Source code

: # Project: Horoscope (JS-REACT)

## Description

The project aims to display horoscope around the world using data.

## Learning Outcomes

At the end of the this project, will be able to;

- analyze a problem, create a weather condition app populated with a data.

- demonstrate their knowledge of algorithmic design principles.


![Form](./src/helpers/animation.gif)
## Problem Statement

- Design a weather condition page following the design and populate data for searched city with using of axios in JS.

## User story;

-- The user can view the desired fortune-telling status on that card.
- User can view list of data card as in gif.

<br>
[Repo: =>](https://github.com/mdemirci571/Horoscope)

§ DIRECTIONS
Give back exactly the lines from the one containing "-- The user" through the last line of the records.

§ YOUR RESPONSE
-- The user can view the desired fortune-telling status on that card.
- User can view list of data card as in gif.

<br>
[Repo: =>](https://github.com/mdemirci571/Horoscope)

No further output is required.